• What the task requires: Images excluded, reproduce each line of the records exactly as it stands.

(Stored data entries)
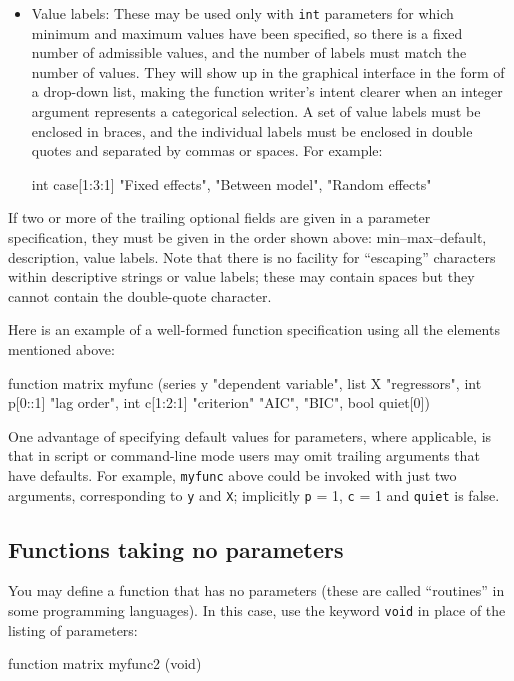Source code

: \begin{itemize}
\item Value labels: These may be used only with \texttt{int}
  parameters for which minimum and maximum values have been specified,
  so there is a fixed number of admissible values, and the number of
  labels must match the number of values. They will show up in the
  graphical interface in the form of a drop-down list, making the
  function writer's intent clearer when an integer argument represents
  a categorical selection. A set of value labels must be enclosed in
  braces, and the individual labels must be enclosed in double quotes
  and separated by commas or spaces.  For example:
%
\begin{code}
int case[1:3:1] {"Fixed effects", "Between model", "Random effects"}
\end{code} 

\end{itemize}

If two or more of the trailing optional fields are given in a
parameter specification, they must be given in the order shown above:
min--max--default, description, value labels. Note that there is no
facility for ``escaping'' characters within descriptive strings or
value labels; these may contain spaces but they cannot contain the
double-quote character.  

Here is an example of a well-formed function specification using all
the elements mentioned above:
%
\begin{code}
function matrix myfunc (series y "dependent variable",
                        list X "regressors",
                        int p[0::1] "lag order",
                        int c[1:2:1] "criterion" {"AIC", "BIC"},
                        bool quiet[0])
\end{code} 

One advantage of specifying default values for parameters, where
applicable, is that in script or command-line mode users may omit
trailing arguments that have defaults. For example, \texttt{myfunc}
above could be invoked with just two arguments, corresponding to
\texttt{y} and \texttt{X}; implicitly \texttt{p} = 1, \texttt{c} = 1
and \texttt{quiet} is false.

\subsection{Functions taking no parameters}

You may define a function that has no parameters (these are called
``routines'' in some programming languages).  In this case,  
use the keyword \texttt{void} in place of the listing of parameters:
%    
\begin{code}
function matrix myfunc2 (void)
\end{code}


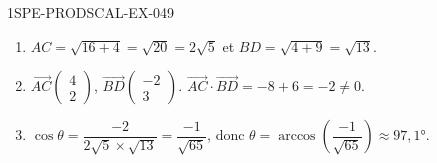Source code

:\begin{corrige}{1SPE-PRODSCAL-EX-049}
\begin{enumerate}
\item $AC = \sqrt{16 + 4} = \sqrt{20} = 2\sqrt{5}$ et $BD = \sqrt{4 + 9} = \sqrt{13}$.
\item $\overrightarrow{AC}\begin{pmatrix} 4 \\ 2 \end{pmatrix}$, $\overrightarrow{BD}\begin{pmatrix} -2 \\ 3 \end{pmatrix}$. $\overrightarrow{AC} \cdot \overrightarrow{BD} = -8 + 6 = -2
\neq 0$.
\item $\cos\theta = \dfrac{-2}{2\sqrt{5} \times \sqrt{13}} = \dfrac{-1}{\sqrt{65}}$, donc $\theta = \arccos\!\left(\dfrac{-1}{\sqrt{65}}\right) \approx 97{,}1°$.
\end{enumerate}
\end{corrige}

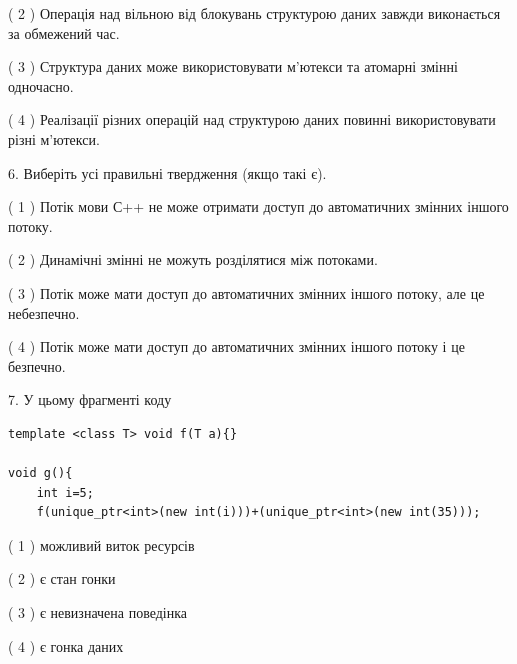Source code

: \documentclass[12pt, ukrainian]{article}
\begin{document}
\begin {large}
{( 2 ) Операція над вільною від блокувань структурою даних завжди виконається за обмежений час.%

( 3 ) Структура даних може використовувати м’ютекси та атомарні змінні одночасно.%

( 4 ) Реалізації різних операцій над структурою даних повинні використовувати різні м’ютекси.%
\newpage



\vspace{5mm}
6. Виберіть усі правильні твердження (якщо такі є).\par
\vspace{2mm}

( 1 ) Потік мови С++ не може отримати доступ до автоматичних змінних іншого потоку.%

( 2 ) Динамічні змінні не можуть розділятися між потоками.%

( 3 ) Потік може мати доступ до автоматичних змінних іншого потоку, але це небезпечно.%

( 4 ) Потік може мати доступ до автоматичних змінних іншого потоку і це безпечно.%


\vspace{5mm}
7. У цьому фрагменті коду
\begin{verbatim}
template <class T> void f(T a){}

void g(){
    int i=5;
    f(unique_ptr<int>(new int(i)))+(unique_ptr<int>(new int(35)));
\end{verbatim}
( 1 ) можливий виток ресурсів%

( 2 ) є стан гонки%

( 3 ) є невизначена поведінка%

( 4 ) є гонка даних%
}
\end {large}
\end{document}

• Response:
Source code

: \begin{itemize}
\item Value labels: These may be used only with \texttt{int}
  parameters for which minimum and maximum values have been specified,
  so there is a fixed number of admissible values, and the number of
  labels must match the number of values. They will show up in the
  graphical interface in the form of a drop-down list, making the
  function writer's intent clearer when an integer argument represents
  a categorical selection. A set of value labels must be enclosed in
  braces, and the individual labels must be enclosed in double quotes
  and separated by commas or spaces.  For example:
%
\begin{code}
int case[1:3:1] {"Fixed effects", "Between model", "Random effects"}
\end{code} 

\end{itemize}

If two or more of the trailing optional fields are given in a
parameter specification, they must be given in the order shown above:
min--max--default, description, value labels. Note that there is no
facility for ``escaping'' characters within descriptive strings or
value labels; these may contain spaces but they cannot contain the
double-quote character.  

Here is an example of a well-formed function specification using all
the elements mentioned above:
%
\begin{code}
function matrix myfunc (series y "dependent variable",
                        list X "regressors",
                        int p[0::1] "lag order",
                        int c[1:2:1] "criterion" {"AIC", "BIC"},
                        bool quiet[0])
\end{code} 

One advantage of specifying default values for parameters, where
applicable, is that in script or command-line mode users may omit
trailing arguments that have defaults. For example, \texttt{myfunc}
above could be invoked with just two arguments, corresponding to
\texttt{y} and \texttt{X}; implicitly \texttt{p} = 1, \texttt{c} = 1
and \texttt{quiet} is false.

\subsection{Functions taking no parameters}

You may define a function that has no parameters (these are called
``routines'' in some programming languages).  In this case,  
use the keyword \texttt{void} in place of the listing of parameters:
%    
\begin{code}
function matrix myfunc2 (void)
\end{code}


Source code

:\begin{corrige}{1SPE-PRODSCAL-EX-049}
\begin{enumerate}
\item $AC = \sqrt{16 + 4} = \sqrt{20} = 2\sqrt{5}$ et $BD = \sqrt{4 + 9} = \sqrt{13}$.
\item $\overrightarrow{AC}\begin{pmatrix} 4 \\ 2 \end{pmatrix}$, $\overrightarrow{BD}\begin{pmatrix} -2 \\ 3 \end{pmatrix}$. $\overrightarrow{AC} \cdot \overrightarrow{BD} = -8 + 6 = -2
\neq 0$.
\item $\cos\theta = \dfrac{-2}{2\sqrt{5} \times \sqrt{13}} = \dfrac{-1}{\sqrt{65}}$, donc $\theta = \arccos\!\left(\dfrac{-1}{\sqrt{65}}\right) \approx 97{,}1°$.
\end{enumerate}
\end{corrige}

Source code

: \documentclass[12pt, ukrainian]{article}
\begin{document}
\begin {large}
{( 2 ) Операція над вільною від блокувань структурою даних завжди виконається за обмежений час.%

( 3 ) Структура даних може використовувати м’ютекси та атомарні змінні одночасно.%

( 4 ) Реалізації різних операцій над структурою даних повинні використовувати різні м’ютекси.%
\newpage



\vspace{5mm}
6. Виберіть усі правильні твердження (якщо такі є).\par
\vspace{2mm}

( 1 ) Потік мови С++ не може отримати доступ до автоматичних змінних іншого потоку.%

( 2 ) Динамічні змінні не можуть розділятися між потоками.%

( 3 ) Потік може мати доступ до автоматичних змінних іншого потоку, але це небезпечно.%

( 4 ) Потік може мати доступ до автоматичних змінних іншого потоку і це безпечно.%


\vspace{5mm}
7. У цьому фрагменті коду
\begin{verbatim}
template <class T> void f(T a){}

void g(){
    int i=5;
    f(unique_ptr<int>(new int(i)))+(unique_ptr<int>(new int(35)));
\end{verbatim}
( 1 ) можливий виток ресурсів%

( 2 ) є стан гонки%

( 3 ) є невизначена поведінка%

( 4 ) є гонка даних%
}
\end {large}
\end{document}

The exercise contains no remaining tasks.